Upstox Originals

5 min read | Updated on June 23, 2026, 15:45 IST
SUMMARY
India has quietly slipped in some of the world’s most important market benchmarks. And when that happens, money moves. Much of this shift has to do with where the world is investing right now, particularly AI and semiconductors. But markets are rarely linear. In India, valuations have cooled, and expectations have reset, raising the question - is India once again becoming an interesting opportunity?

India’s weight in the MSCI EM Index has fallen from ~18% to ~11% now. | Image: Shutterstock
Imagine pouring money into what everyone called the “brightest star” in emerging markets, only to watch its influence in the global benchmark quietly erode. In mid-2024, India’s weight in the MSCI Emerging Markets (EM) Index hovered around a heady 20-21%. By mid-2026, it had fallen to roughly 11%, placing it behind Taiwan (~26%), China (~20%), and South Korea (~23%).

But that said, what if the most compelling opportunity in emerging markets is not where capital is flowing today—but where it quietly moved away from?
The MSCI Emerging Markets Index is where global money decides how much to invest in countries like India. Roughly $750 billion is invested in funds that automatically track this index—they don’t make active choices, they just follow it. On top of that, many larger investors use the same index as a reference when deciding where to put their money.
Here’s the key part: when India’s weight in the index changes, money moves automatically. A 1% shift can push a few billion dollars in or out of Indian stocks—not based on sentiment, but because funds have to follow the index.
And when that happens, markets can move fast.
In October 2020, India's MSCI EM weight was a modest 8.1%, just 87 Indian stocks were included in the index. Then two things happened simultaneously. In April 2020, the government relaxed FPI investment limits, raising the ceiling from a fixed 24% threshold to the full sectoral FDI cap. For many large Indian companies, this effectively doubled or tripled the amount of foreign capital that could theoretically flow in. MSCI noticed. It began raising India's inclusion factors, and more Indian stocks started qualifying for the index.
At the same time, Indian equities simply started outperforming. By November 2021, India's weight had jumped to 12.3% with 106 stocks, a 420 basis-point rise in barely 13 months. By May 2024, 136 Indian stocks were in the index and the weight had climbed to approximately 18%.
The catalyst for the current rebalancing of the EM index is the scale of AI-driven demand for semiconductors.
Taiwan's semiconductor industry alone now accounts for 14.4% of the MSCI EM Index on its own, contributing to IT's surge to nearly 37% of EM, up from 31.8% just one month earlier.
Leading the charge has been Taiwan Semiconductor Manufacturing Co. TSMC's shares have more than doubled in the past year. It makes up more than 40% of Taiwan's benchmark Taiex index. And at 14.21% of the MSCI EM index, TSMC on its own now carries a larger weight than the entire Indian equity market.
A single Taiwanese chipmaker outweighs a $5 trillion economy's entire listed market in the world's most tracked emerging markets index.
India's highest-profile representatives in the MSCI EM top-10, HDFC Bank and Reliance Industries, each carry a weight of approximately 0.8%. TSMC alone is 17.75x the size of India's largest single MSCI constituent.
India lost weight because it lacked direct AI hardware exposure. India's index is heavily concentrated in BFSI and other domestic sectors, with minimal exposure to the global AI hardware supply chain.

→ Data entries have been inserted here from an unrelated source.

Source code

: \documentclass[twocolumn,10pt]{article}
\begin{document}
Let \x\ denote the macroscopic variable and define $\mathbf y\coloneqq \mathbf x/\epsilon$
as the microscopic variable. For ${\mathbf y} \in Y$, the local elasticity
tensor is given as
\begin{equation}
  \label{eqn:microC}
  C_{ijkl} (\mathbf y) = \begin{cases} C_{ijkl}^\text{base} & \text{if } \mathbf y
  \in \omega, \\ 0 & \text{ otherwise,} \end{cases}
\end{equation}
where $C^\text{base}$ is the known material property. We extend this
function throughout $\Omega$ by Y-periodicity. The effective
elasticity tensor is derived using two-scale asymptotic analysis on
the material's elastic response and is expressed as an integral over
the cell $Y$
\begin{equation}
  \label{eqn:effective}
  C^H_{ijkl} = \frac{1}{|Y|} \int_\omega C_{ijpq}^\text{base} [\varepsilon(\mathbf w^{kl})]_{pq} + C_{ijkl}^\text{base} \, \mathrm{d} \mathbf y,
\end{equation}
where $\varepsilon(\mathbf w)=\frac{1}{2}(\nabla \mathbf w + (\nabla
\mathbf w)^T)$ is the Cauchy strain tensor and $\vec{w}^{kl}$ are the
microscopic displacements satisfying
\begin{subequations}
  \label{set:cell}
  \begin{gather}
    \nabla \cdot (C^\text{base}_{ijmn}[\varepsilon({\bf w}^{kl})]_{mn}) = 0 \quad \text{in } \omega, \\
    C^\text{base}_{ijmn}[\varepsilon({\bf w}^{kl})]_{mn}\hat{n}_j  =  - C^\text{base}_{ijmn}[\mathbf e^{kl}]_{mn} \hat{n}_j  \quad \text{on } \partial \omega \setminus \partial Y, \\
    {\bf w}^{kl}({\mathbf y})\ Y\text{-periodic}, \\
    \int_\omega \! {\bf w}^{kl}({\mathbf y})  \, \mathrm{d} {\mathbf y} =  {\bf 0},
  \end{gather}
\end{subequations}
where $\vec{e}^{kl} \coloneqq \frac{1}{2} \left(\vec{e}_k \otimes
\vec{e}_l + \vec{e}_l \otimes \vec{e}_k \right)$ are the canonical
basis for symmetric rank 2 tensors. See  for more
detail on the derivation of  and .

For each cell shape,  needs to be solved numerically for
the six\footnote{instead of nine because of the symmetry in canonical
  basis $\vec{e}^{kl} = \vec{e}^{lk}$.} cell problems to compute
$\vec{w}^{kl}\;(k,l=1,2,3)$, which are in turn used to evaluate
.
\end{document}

This sector composition has had real consequences. As passive funds adjusted to India's lower MSCI weight and active investors rotated toward AI-linked markets, foreign investors pulled nearly ₹2.6 lakh crore from Indian equities in 2026

Not quite. But they are certainly less expensive than they were a year ago. As of early June 2026, the Nifty 50 was trading at a P/E of 19.96, near the lower end of its historical fair-value range of 19–22 and well below the 22-plus multiples seen in 2024. The correction reflects a combination of foreign selling, benchmark-driven outflows and a global rotation of capital toward AI-linked markets. While this doesn't automatically make India undervalued, it has certainly made valuations more reasonable than they were at the peak of the India trade.
India's MSCI story isn't over, it's just entered a more demanding chapter. This phase may also be a good moment for investors to pause and rethink what’s really changed. Has India genuinely become less relevant, or has the market’s attention simply shifted elsewhere for now?
Markets often swing too far in one direction before correcting themselves. If those global flows start to turn—whether because valuations look better, earnings improve, or investors grow uncomfortable with too much concentration in a few markets—India could quietly come back into focus. Not as the obvious trade everyone rushes into, but as one that people begin to look at more carefully again.